The computation is done in two steps. First an internal DensityCorrelation object is built from a set of configurations, then the desired correlation is computed passing this object. The first step is slow ($O(N^2)$), while the second is fast. To build the DensityCorrelation object one needs to load one configuration in a vector of vectors and define the region (see Regions) in which the particles lie, then call density_correlation, specifying the desired range and resolution. If more configurations are available, they can be added by calls to density_correlation!. Finally, the desired correlation function is computed. For example:

pos = load_conf()
region = Rectangle(pos)
dc = density_correlation(region,pos,0.1,rmax=10.)
while more_confs()
   pos = load_conf()
   density_correlation!(dc,pos)
end
gr, Cr = rdf(pc)

The DensityCorrelation object is not altered by calling rdf and the like, so that more statics can be added by further calls to density_correlation. Internally, different subtypes of DensityCorrelation are used for different regions, so that the different cases are handled correctly. In particular, for non-periodic regions, the unweighted Hanisch [4][1] method is used.

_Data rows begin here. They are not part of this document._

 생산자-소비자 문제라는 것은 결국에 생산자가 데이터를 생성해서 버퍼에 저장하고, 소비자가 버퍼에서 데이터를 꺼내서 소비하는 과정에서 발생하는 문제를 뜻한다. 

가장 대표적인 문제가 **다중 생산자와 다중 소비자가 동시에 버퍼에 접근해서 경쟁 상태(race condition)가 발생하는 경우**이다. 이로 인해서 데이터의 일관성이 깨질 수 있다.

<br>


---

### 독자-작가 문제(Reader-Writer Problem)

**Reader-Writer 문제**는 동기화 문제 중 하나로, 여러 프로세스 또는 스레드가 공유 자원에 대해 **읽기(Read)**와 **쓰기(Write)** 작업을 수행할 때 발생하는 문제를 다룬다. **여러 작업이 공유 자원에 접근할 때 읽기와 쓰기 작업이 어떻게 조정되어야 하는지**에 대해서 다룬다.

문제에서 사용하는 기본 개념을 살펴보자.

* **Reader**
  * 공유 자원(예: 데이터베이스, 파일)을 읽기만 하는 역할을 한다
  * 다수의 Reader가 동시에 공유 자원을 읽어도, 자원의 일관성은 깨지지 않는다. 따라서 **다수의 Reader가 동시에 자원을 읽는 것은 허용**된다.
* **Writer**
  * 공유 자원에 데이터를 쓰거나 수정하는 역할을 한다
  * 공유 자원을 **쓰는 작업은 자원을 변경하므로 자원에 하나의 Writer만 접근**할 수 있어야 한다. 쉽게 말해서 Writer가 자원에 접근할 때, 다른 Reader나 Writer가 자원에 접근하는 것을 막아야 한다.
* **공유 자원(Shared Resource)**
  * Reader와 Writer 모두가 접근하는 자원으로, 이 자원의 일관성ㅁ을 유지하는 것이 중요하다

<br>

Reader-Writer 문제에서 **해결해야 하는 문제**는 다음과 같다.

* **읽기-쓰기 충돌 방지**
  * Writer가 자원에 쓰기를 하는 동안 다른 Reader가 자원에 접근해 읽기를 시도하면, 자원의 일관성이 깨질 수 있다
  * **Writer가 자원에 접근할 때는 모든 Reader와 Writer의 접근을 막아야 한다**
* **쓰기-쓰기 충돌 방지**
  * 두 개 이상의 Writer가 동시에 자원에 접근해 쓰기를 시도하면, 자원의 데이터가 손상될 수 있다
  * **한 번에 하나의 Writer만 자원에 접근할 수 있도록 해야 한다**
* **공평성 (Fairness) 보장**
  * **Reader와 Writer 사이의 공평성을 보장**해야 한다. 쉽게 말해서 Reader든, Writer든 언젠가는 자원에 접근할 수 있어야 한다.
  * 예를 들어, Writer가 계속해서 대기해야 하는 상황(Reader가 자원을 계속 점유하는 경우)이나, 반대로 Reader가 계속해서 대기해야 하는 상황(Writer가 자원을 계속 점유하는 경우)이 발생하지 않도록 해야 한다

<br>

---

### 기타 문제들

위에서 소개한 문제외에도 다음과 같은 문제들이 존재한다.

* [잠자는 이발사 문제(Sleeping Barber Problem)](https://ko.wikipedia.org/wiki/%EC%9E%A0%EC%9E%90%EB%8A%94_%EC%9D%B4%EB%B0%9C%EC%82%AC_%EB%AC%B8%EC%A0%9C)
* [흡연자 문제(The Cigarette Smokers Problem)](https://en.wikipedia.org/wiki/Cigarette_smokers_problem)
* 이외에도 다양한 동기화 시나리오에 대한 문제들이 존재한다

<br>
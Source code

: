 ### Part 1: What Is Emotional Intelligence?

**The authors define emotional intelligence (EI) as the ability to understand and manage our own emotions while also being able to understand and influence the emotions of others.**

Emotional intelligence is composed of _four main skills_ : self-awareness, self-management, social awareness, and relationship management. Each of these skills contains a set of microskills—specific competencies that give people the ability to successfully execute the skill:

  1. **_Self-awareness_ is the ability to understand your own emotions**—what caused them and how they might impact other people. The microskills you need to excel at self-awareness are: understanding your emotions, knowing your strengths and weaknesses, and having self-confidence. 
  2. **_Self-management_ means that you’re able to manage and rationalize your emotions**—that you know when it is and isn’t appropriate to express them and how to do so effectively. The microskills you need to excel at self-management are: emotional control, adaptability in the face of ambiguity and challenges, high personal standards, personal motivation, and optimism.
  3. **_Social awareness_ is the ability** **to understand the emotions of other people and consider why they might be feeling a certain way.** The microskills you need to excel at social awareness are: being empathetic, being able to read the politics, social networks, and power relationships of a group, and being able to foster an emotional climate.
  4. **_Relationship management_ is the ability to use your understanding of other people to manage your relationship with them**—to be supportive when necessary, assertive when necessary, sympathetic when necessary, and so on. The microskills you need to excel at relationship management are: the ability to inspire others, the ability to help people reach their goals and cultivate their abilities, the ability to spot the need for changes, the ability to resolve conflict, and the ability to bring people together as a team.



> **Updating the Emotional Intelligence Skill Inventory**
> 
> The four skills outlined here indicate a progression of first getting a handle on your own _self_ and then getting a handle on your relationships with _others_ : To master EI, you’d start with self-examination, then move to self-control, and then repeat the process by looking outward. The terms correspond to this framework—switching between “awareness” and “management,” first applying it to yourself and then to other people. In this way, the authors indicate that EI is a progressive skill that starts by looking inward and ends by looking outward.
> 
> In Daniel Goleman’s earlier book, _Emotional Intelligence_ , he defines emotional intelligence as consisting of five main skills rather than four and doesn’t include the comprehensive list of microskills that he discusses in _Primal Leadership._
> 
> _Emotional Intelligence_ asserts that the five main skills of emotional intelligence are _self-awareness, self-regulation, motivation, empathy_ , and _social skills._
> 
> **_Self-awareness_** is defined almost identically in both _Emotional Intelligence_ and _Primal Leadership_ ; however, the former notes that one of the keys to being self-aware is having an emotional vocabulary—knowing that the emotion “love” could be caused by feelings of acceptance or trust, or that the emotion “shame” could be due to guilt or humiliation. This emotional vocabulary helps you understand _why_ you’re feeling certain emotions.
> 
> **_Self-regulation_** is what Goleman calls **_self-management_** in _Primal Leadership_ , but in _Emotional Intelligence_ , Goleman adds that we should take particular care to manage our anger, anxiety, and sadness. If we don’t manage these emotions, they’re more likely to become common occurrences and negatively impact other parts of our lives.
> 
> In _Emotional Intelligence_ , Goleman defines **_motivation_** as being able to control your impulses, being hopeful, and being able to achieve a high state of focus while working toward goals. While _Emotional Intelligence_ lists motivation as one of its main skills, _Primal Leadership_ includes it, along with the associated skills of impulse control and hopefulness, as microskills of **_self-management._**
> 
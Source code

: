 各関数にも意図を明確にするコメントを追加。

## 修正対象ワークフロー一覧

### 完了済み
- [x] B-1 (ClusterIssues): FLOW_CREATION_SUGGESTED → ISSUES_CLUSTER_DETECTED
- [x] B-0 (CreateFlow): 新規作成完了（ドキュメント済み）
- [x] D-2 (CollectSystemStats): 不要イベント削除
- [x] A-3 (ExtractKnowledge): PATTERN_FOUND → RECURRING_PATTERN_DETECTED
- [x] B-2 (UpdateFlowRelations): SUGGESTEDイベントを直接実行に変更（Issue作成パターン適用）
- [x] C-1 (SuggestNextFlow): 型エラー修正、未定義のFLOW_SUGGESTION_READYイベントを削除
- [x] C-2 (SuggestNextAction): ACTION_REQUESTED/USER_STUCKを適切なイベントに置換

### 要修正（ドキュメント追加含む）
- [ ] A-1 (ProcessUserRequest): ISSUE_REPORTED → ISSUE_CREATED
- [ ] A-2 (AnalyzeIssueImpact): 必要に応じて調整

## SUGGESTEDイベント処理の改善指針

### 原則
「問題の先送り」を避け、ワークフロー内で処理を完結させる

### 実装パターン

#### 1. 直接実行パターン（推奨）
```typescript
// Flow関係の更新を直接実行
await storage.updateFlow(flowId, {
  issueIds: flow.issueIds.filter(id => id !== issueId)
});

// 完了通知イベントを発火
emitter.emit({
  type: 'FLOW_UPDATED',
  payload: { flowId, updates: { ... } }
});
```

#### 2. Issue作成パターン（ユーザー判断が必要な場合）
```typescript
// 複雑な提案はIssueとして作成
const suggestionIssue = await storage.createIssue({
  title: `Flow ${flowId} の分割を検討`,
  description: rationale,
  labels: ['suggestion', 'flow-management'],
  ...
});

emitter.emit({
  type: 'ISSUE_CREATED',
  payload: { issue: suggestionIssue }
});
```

Configurations are interpreted as a vector of vectors, where each element is a vector of the size equal to the dimension of the region being used. The functions expect AbstactVectors, so for example both Vector{Vector{Float64} and Vector{SVector{2,Float64}} are valid types for a 2-dimensional region, but the latter (using StaticArrays) can be much more efficient.

Fluctuating number of particles

density_correlation! accepts configurations with different number of particles. In this case, rdf will compute $g(r)$ using the definition for the grand canonical ensemble, which for homogeneous systems is [5]

\[ g(r) = \frac{\rho^{(2)}(r)}{\rho^2}, \qquad \rho^{(2)} = \sum_N p(N) \rho_N^{(2)},\]

where $p(N)$ is the probability of finding a configuration with $N$ particles, and $\rho_N^{(2)}(r) = \rho_N^2 g_N(r) = (N/V)^2 g_N(r)$. Note that this is not the same as averaging $g(r)$ over configurations. In particular, for completely uncorrelated systems one gets $g(r) \to \langle \rho^2\rangle / \left(\langle\rho\rangle\right)^2$, which is equal to one in the grand canonical ensemble in the thermodynamic limit, but is larger than 1 in general. It is up to you to decide whether you need this or an average over the radial distribution function.

API

BioStatPhys.density_correlationFunction
density_correlation(region,pos;Δr,rmax)

Return a Density_correlation object for the given region and configuration pos, with resolution Δr and maximum range rmax. The returned object can be passed to the functions that compute the final correlations, such as rdf, or more configurations can be added to it by calling density_correlation(::DensityCorrelation,pos).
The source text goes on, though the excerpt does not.